Wherever a line of the data contains "Thread", copy that line.

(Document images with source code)
────────────────────

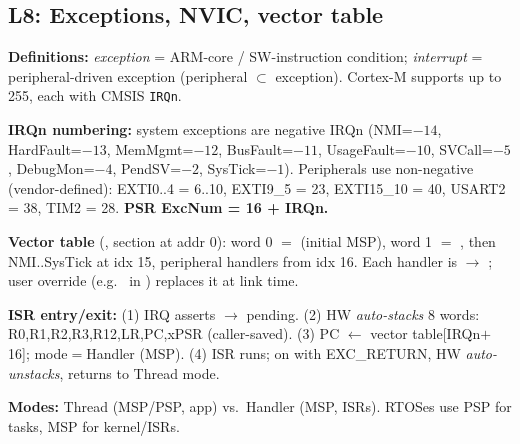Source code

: \subsection{L8: Exceptions, NVIC, vector table}
\textbf{Definitions:} \emph{exception} = ARM-core / SW-instruction condition; \emph{interrupt} = peripheral-driven exception (peripheral $\subset$ exception). Cortex-M supports up to 255, each with CMSIS \texttt{IRQn}.

\textbf{IRQn numbering:} system exceptions are negative IRQn (NMI=$-14$, HardFault=$-13$, MemMgmt=$-12$, BusFault=$-11$, UsageFault=$-10$, SVCall=$-5$, DebugMon=$-4$, PendSV=$-2$, SysTick=$-1$). Peripherals use non-negative (vendor-defined): EXTI0..4 = 6..10, EXTI9\_5 = 23, EXTI15\_10 = 40, USART2 = 38, TIM2 = 28. \textbf{PSR ExcNum = 16 + IRQn.}

\textbf{Vector table} (, section  at addr 0): word 0 $=$  (initial MSP), word 1 $=$ , then NMI..SysTick at idx 15, peripheral handlers from idx 16. Each handler is  $\to$ ; user override (e.g.\  in ) replaces it at link time.

\textbf{ISR entry/exit:} (1) IRQ asserts $\to$ pending. (2) HW \emph{auto-stacks} 8 words: R0,R1,R2,R3,R12,LR,PC,xPSR (caller-saved). (3) PC $\leftarrow$ vector table[IRQn$+$16]; mode$=$Handler (MSP). (4) ISR runs; on  with EXC\_RETURN, HW \emph{auto-unstacks}, returns to Thread mode.

\textbf{Modes:} Thread (MSP/PSP, app) vs.\ Handler (MSP, ISRs). RTOSes use PSP for tasks, MSP for kernel/ISRs.

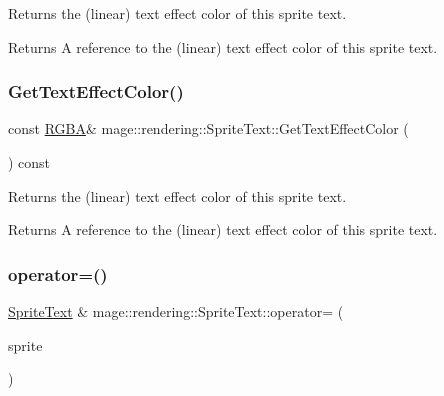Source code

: Returns the (linear) text effect color of this sprite text.

\begin{DoxyReturn}{Returns}
A reference to the (linear) text effect color of this sprite text. 
\end{DoxyReturn}
\hypertarget{classmage_1_1rendering_1_1_sprite_text_a7705f00b0172153d52f31f170b12968f}{}\label{classmage_1_1rendering_1_1_sprite_text_a7705f00b0172153d52f31f170b12968f} 
\subsubsection{\texorpdfstring{Get\+Text\+Effect\+Color()}{GetTextEffectColor()}\hspace{0.1cm}{\footnotesize\ttfamily [2/2]}}
{\footnotesize\ttfamily const \hyperlink{structmage_1_1_r_g_b_a}{R\+G\+BA}\& mage\+::rendering\+::\+Sprite\+Text\+::\+Get\+Text\+Effect\+Color (\begin{DoxyParamCaption}{ }\end{DoxyParamCaption}) const\hspace{0.3cm}{\ttfamily [noexcept]}}

Returns the (linear) text effect color of this sprite text.

\begin{DoxyReturn}{Returns}
A reference to the (linear) text effect color of this sprite text. 
\end{DoxyReturn}
\hypertarget{classmage_1_1rendering_1_1_sprite_text_a50d21c24a019c0e8dc053a307ec421a6}{}\label{classmage_1_1rendering_1_1_sprite_text_a50d21c24a019c0e8dc053a307ec421a6} 
\subsubsection{\texorpdfstring{operator=()}{operator=()}\hspace{0.1cm}{\footnotesize\ttfamily [1/2]}}
{\footnotesize\ttfamily \hyperlink{classmage_1_1rendering_1_1_sprite_text}{Sprite\+Text} \& mage\+::rendering\+::\+Sprite\+Text\+::operator= (\begin{DoxyParamCaption}\item[{const \hyperlink{classmage_1_1rendering_1_1_sprite_text}{Sprite\+Text} \&}]{sprite }\end{DoxyParamCaption})\hspace{0.3cm}{\ttfamily [default]}}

────────────────────

-- Result below --
\textbf{ISR entry/exit:} (1) IRQ asserts $\to$ pending. (2) HW \emph{auto-stacks} 8 words: R0,R1,R2,R3,R12,LR,PC,xPSR (caller-saved). (3) PC $\leftarrow$ vector table[IRQn$+$16]; mode$=$Handler (MSP). (4) ISR runs; on  with EXC\_RETURN, HW \emph{auto-unstacks}, returns to Thread mode.
\textbf{Modes:} Thread (MSP/PSP, app) vs.\ Handler (MSP, ISRs). RTOSes use PSP for tasks, MSP for kernel/ISRs.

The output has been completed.